At heart, Ofcom must answer a simple question: would Openreach invest more in broadband infrastructure, and improve its service, if it wasn’t owned by BT, its biggest retail customer?
At first glance, the idea is entirely reasonable. The likes of Sky and TalkTalk, running their broadband services over BT’s wires, complain of bad service and appalling numbers of missed appointments for customers. As for investment, they argue BT will never be truly ambitious on fast fibre because it has an incentive to sweat the old copper assets.
An independent Openreach would answer to many customers, continues the argument. And its new shareholders wouldn’t be distracted by Champions League football, or £12bn purchases of EE. Instead, they would get on with the job of investing in new infrastructure.
It’s an appealing vision. But here’s the problem. Can we really be confident that a liberated Openreach would do better? BT’s performance may often be poor (dismal, many in rural areas would say), but even Ofcom-endorsed studies say its overall statistics on broadband price and speed compare well against France, Germany, Spain and Italy.
“As a standalone FTSE 100 company, Openreach would be highly attractive to long-term investors and able to raise fresh capital to invest on the back of future growth from the whole industry,” argues Sky.
Well, it might be “able” to do those nice things. But would it? It seems equally possible – if nothing else changes – that a liberated Openreach would be inclined to milk the current assets in the knowledge that its only national competitor is Virgin Media.
That’s the challenge for White. If she can create robust incentives to invigorate Openreach in independent form, then, yes, let’s get radical and break up BT; it’s a big beast and would cope.

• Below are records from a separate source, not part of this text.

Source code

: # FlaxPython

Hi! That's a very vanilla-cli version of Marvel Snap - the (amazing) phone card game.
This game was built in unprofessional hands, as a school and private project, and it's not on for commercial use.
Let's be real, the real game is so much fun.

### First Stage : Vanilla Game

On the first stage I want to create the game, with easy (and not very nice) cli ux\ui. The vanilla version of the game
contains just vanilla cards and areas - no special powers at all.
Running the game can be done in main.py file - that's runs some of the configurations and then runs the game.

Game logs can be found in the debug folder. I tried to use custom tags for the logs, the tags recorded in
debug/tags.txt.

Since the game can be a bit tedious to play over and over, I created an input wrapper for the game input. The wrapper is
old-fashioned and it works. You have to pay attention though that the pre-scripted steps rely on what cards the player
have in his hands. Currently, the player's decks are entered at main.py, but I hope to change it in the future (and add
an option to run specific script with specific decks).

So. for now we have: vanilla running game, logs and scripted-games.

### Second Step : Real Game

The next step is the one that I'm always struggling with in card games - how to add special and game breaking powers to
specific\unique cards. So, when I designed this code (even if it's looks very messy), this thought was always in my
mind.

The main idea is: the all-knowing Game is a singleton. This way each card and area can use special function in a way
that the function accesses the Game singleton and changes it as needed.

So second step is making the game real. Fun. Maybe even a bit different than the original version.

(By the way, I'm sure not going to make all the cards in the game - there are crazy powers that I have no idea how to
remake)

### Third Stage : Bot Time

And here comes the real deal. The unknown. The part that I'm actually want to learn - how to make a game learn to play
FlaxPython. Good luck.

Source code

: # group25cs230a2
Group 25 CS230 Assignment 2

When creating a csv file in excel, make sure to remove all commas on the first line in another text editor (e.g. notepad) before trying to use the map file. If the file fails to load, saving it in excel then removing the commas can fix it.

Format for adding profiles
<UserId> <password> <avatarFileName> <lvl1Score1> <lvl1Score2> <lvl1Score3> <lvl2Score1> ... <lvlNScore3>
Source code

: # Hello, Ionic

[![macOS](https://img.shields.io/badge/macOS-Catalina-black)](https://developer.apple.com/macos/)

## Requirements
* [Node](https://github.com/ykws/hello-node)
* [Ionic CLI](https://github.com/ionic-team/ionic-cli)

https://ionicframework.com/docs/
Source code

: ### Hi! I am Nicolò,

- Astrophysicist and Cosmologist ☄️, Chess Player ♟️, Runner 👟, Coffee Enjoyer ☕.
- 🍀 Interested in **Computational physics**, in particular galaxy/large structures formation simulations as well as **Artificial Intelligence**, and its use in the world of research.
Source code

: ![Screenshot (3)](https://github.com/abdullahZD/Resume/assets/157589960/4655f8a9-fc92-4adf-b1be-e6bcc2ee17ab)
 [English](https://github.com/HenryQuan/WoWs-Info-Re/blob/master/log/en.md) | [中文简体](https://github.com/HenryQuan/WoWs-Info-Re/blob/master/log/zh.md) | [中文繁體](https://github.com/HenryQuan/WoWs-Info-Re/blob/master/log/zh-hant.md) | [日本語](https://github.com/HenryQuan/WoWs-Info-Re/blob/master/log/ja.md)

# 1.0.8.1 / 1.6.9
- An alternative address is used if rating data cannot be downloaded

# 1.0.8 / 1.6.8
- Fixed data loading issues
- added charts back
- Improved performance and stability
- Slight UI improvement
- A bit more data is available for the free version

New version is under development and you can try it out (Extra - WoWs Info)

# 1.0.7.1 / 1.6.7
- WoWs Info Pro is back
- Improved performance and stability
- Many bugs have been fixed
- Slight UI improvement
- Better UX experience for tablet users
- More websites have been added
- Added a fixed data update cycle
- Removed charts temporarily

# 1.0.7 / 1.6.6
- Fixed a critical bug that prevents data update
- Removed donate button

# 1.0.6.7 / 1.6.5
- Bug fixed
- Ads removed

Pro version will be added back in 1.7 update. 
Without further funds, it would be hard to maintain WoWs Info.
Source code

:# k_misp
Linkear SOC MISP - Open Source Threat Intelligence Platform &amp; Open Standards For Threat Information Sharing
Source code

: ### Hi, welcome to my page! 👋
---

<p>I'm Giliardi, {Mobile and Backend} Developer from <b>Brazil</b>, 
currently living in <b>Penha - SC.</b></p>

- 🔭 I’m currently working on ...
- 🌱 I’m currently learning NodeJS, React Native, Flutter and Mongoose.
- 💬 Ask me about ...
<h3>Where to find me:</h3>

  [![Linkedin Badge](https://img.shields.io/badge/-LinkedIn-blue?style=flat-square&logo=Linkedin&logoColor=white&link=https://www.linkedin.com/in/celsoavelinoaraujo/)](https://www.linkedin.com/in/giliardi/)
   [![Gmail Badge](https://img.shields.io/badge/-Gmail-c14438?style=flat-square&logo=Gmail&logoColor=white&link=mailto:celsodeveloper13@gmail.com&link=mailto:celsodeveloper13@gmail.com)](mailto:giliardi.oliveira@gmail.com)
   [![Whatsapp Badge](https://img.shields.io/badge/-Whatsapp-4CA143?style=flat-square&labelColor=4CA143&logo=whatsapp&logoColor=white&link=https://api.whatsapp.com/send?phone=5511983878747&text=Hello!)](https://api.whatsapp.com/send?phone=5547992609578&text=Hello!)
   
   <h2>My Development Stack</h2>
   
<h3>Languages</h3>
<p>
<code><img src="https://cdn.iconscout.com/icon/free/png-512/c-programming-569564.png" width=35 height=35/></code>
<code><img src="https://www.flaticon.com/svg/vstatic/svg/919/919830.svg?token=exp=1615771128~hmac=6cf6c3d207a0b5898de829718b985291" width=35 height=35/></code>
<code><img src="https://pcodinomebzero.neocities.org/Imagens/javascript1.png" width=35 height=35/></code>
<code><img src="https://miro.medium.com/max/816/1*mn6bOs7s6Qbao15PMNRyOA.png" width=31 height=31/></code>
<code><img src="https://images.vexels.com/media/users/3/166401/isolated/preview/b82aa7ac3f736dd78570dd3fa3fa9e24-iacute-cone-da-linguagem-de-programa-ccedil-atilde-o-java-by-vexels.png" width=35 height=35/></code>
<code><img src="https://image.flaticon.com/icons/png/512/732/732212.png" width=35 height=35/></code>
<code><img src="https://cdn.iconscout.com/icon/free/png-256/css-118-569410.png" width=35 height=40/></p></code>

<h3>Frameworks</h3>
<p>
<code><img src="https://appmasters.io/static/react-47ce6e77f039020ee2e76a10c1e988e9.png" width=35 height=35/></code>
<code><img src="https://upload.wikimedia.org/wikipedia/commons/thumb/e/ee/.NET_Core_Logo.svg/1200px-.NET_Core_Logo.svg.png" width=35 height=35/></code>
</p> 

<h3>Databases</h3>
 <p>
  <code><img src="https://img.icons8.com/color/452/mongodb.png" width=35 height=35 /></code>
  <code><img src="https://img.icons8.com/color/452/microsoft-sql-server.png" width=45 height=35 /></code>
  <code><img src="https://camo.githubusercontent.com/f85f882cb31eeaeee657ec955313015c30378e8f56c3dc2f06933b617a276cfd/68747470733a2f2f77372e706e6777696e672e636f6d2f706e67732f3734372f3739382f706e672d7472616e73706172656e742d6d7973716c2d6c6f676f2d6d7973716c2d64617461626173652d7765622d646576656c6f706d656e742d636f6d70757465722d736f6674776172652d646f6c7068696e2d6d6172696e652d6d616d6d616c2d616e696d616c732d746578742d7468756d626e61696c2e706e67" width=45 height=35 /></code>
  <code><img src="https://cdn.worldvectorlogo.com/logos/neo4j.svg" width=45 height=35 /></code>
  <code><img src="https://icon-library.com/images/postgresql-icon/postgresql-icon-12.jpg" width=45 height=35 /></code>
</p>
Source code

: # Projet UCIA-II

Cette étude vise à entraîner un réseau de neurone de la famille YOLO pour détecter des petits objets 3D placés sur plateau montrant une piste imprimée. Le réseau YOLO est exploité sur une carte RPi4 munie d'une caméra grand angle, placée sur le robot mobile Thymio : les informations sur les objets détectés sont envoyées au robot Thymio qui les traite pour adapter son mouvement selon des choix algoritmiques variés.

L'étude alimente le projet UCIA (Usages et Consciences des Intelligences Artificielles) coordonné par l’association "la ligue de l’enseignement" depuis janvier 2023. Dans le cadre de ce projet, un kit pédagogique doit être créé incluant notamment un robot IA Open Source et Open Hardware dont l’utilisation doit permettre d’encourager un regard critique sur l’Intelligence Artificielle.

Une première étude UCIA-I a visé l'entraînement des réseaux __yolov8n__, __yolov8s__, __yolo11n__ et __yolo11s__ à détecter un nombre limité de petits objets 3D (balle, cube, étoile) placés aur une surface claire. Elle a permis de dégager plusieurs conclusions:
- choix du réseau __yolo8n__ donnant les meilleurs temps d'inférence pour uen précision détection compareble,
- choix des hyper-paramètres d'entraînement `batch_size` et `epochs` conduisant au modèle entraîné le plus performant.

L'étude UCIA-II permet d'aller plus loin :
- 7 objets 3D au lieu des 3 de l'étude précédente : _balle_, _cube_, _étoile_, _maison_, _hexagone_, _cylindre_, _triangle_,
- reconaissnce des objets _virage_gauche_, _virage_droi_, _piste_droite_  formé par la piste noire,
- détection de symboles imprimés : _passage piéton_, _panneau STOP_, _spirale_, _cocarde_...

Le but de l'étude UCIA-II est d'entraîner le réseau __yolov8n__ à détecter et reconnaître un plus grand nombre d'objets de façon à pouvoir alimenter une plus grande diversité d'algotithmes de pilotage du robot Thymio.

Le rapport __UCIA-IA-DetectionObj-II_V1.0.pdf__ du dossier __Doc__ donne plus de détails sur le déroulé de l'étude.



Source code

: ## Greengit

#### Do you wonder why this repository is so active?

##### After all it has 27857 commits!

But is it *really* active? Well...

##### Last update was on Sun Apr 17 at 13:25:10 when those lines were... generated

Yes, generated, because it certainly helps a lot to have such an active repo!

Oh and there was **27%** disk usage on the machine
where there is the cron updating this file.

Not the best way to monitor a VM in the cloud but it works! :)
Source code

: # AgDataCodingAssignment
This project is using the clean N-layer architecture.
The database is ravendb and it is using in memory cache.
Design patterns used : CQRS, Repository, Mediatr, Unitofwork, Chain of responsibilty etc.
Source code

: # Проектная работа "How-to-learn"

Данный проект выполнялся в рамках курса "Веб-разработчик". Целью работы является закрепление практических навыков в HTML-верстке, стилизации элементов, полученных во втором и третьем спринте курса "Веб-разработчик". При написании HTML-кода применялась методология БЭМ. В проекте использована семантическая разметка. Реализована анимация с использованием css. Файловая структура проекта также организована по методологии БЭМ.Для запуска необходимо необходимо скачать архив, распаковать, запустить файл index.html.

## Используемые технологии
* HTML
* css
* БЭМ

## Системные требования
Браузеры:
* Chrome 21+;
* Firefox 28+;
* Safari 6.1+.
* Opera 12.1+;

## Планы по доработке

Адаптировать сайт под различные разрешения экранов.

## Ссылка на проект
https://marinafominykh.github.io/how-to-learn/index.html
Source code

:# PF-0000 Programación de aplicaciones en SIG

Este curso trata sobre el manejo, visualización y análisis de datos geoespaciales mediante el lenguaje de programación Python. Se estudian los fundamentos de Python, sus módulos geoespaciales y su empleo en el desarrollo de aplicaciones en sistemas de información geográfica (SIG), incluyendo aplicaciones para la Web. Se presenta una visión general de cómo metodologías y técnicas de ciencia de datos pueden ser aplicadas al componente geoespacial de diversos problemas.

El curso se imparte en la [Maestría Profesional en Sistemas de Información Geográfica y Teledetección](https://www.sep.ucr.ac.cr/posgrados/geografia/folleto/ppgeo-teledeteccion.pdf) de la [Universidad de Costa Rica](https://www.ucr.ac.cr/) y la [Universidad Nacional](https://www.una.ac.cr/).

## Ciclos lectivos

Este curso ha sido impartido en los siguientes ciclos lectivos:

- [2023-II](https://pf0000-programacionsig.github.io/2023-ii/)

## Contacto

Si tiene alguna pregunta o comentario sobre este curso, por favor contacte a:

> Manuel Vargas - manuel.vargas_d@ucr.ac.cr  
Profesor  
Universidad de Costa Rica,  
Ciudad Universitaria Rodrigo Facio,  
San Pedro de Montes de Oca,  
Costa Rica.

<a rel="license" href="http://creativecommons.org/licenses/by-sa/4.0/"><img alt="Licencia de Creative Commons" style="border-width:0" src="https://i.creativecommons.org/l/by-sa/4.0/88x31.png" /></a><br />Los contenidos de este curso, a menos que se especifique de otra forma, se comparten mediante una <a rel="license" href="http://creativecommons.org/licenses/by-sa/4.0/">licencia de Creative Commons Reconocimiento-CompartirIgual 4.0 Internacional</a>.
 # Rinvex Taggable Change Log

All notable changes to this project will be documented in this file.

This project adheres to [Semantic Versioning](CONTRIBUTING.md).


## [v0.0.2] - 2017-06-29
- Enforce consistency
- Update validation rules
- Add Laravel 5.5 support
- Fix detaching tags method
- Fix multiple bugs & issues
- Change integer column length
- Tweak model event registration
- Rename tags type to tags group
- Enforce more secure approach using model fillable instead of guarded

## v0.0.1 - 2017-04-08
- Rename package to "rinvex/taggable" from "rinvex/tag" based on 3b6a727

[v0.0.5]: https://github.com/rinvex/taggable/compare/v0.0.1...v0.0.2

But if she can’t guarantee that independence means improvement, then re-engineer the current regulatory system. She could start by ensuring that fines for poor service actually hurt, including in the boardroom.
Small beer for SABMiller
Twenty four hours after Carlos Brito, Anheuser-Busch InBev chief executive, called for SABMiller’s shareholders to rise in rebellion against their directors, little has happened. Fund managers have not popped up in the usual places to do Brito’s bidding. There seems to be general satisfaction that SAB chairman Jan du Plessis made a correct call when he dismissed AB InBev’s £65bn offer as a “very substantial undervaluation”.
There is still time for a whispering campaign to develop, of course. But Brito did himself few favours with his presentation of the bid. He comes across as a man who expects every asset to be for sale at a price he dictates, and rages against an SAB board he thinks is “frustrating the process”.
In fact, SAB’s board is doing what it is supposed to do: offering an opinion on what it thinks the company is worth, and what it is capable of achieving. There is no obligation to “engage” until there is a reasonable proposal on the table – and Brito is about 10% short.
Uphill challenge for challenger banks
The make-up of the UK banking industry, you will have noticed, was not transformed by the 2008 crisis. The big boys remain entrenched and the rise of the “challenger” banks remains a work in progress, despite George Osborne’s oft-repeated claim that he wants the upstarts to upset the old oligopoly.
The chancellor’s words, though, haven’t matched his actions. In his summer budget he transformed the taxation of banks to replace the old bank levy – a charge on the size of a bank’s global balance sheet – with a corporation tax surcharge. The net effect: the likes of HSBC and Barclays will pay less and the challengers will pay more.
Unfair? Well, Osborne won’t be bounced into a U-turn; HSBC’s threat to move to Hong Kong has worked its dubious magic. But the impact on competition can’t be ignored. The Bank of England’s Prudential Regulation Authority is duty-bound these days to promote effective competition in banking. Does it think the corporation tax surcharge is a setback for the competitiveness of challengers? If so, should the newcomers, obliged to hold more capital than established rivals, be allowed to hold less?
Well done Andrew Tyrie, chairman of the Treasury select committee, for demanding a few answers from the PRA. Without a prod, one suspects regulators would pretend nothing has happened.